US Army’s ‘MACH 5’ Apple supercomputer offers unmatched price/performance

“The Army Research and Development Command will use a giant cluster of Apple Computer Inc.’s G5 servers [Xserves] to build one of the fastest supercomputers in the world to research the aerodynamics of hypersonic flight,” Brian Robinson reports for Federal Computer Week.

“The MACH 5 (Multiple Advanced Computers for Hypersonic research) supercomputer, announced earlier this week, will use 1,566 of the 64-bit dual-processor servers and is expected to top 25 teraflops per second when it comes online later this year. The fastest supercomputer in the world now is Japan’s Earth Simulator with a maximum performance of just less than 36 teraflops,” Robinson reports.

“MACH 5 will cost $5.8 million to construct, a fraction of the price purpose-built supercomputers bring. The Earth Simulator cost around $350 million. Apple won the Army contract after a competition among half a dozen companies based on such things as power requirements, cooling needs and floor space requirements, as well as performance,” Robinson reports.

Full article here.

51 Comments

  1. Hypersonic means Mach 5 or more, so it’s a very cool acronym, even if its application (weaponry) is less cool than “Earth Simulator.” Whatever, nice coup for Apple. Congrats. Apple should build one for itself to simulate the mind of Windoze users (marketing purposes). Let’s see … hmm, a cluster of three G3s should do it and save the G4s and 5s the ignominy of dealing with that.

  2. Some how 25 TF seems a bit high when you consider that Big Mac, 1,100 nodes only did 10 TF. One might expect 12 or 13 TF if performance scales linearly with node count, maybe as high as 15 with improved system performance and better optimized code.

    Of course it’s not entirely beyond reason since the theoretical performance of a G5 is 4 flops.

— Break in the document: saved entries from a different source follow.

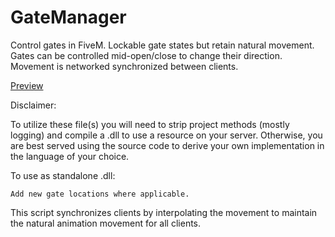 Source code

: # GateManager
Control gates in FiveM.  Lockable gate states but retain natural movement.  Gates can be controlled mid-open/close to change their direction.  Movement is networked synchronized between clients.

[Preview](https://youtu.be/SrF1gbbmBqM)


Disclaimer:

To utilize these file(s) you will need to strip project methods (mostly logging) and compile a .dll to use a resource on your server. Otherwise, you are best served using the source code to derive your own implementation in the language of your choice.

To use as standalone .dll:

    Add new gate locations where applicable.

This script synchronizes clients by interpolating the movement to maintain the natural animation movement for all clients.
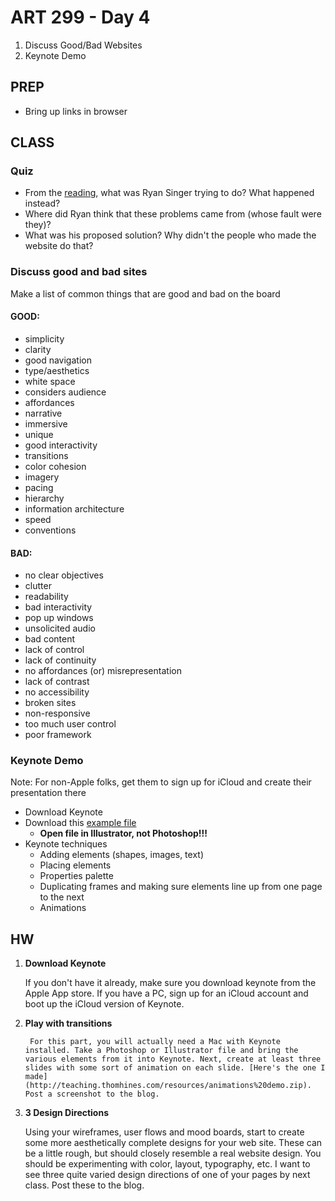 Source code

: ART 299 - Day 4
=======================================

1. Discuss Good/Bad Websites
2. Keynote Demo




PREP
---------------------------------------
- Bring up links in browser


	

CLASS
---------------------------------------

### Quiz

- From the [reading](http://feltpresence.com/articles/17-keeping-the-goal-in-sight-while-designing-component-flows), what was Ryan Singer trying to do? What happened instead?
- Where did Ryan think that these problems came from (whose fault were they)?
- What was his proposed solution? Why didn't the people who made the website do that?


### Discuss good and bad sites
Make a list of common things that are good and bad on the board

#### GOOD:
- simplicity
- clarity
- good navigation
- type/aesthetics
- white space
- considers audience
- affordances
- narrative
- immersive
- unique
- good interactivity
- transitions
- color cohesion
- imagery
- pacing
- hierarchy 
- information architecture
- speed
- conventions

#### BAD:

- no clear objectives
- clutter
- readability
- bad interactivity
- pop up windows
- unsolicited audio
- bad content
- lack of control
- lack of continuity
- no affordances (or) misrepresentation
- lack of contrast
- no accessibility
- broken sites
- non-responsive
- too much user control
- poor framework


### Keynote Demo

Note: For non-Apple folks, get them to sign up for iCloud and create their presentation there

- Download Keynote
- Download this [example file](http://teaching.thomhines.com/resources/PS%20Comps%20Example.psd)
	- **Open file in Illustrator, not Photoshop!!!**
- Keynote techniques
	- Adding elements (shapes, images, text)
	- Placing elements
	- Properties palette
	- Duplicating frames and making sure elements line up from one page to the next
	- Animations




HW
---------------------------------------

1. **Download Keynote**

	If you don't have it already, make sure you download keynote from the Apple App store. If you have a PC, sign up for an iCloud account and boot up the iCloud version of Keynote.


2. **Play with transitions**

		For this part, you will actually need a Mac with Keynote installed. Take a Photoshop or Illustrator file and bring the various elements from it into Keynote. Next, create at least three slides with some sort of animation on each slide. [Here's the one I made] (http://teaching.thomhines.com/resources/animations%20demo.zip). Post a screenshot to the blog.


3. **3 Design Directions**

	Using your wireframes, user flows and mood boards, start to create some more aesthetically complete designs for your web site. These can be a little rough, but should closely resemble a real website design. You should be experimenting with color, layout, typography, etc. I want to see three quite varied design directions of one of your pages by next class. Post these to the blog.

So a 2*2GHz node could theoretically do 16 GigaFlops. That would make the theoretical peak of a 1,556 node cluster around 24.9 TF.

    Hmm – The theoretical peak is about 25 TF but in practice it’ll probably do 12 or 13 TF. Still nothing to sneeze at but certainly not as high as 25.

  3. jfbiii,

    It is a matter of diminishing returns.
    Except for the very few, very specific, very processor intensive tasks which can be very highly decoupled and “parallelized” (some computational fluid dynamic modelling is like this, many Monte Carlo based simulations are like this, however most applications are not) adding a second processor does not double the computational throughput. Having 2 XServes tied together is not twice as fast as having one.

    Except in those rare cases, 1566 XServes are not even close to 1500 times as fast as one XServe.

    Theoretical Peak Performance (TPP in “supercomputerese”) for 1,566 XServes is about 37 to 38 TFLOP. I will be very pleasantly surprised if the Mach5 team reaches their Peak Performance (PP in “supercomputerese”) goal of 25 TFLOP on the LINPAC benchmark. I will actually be pleasantly surprised if the PP is over 20 TFLOP.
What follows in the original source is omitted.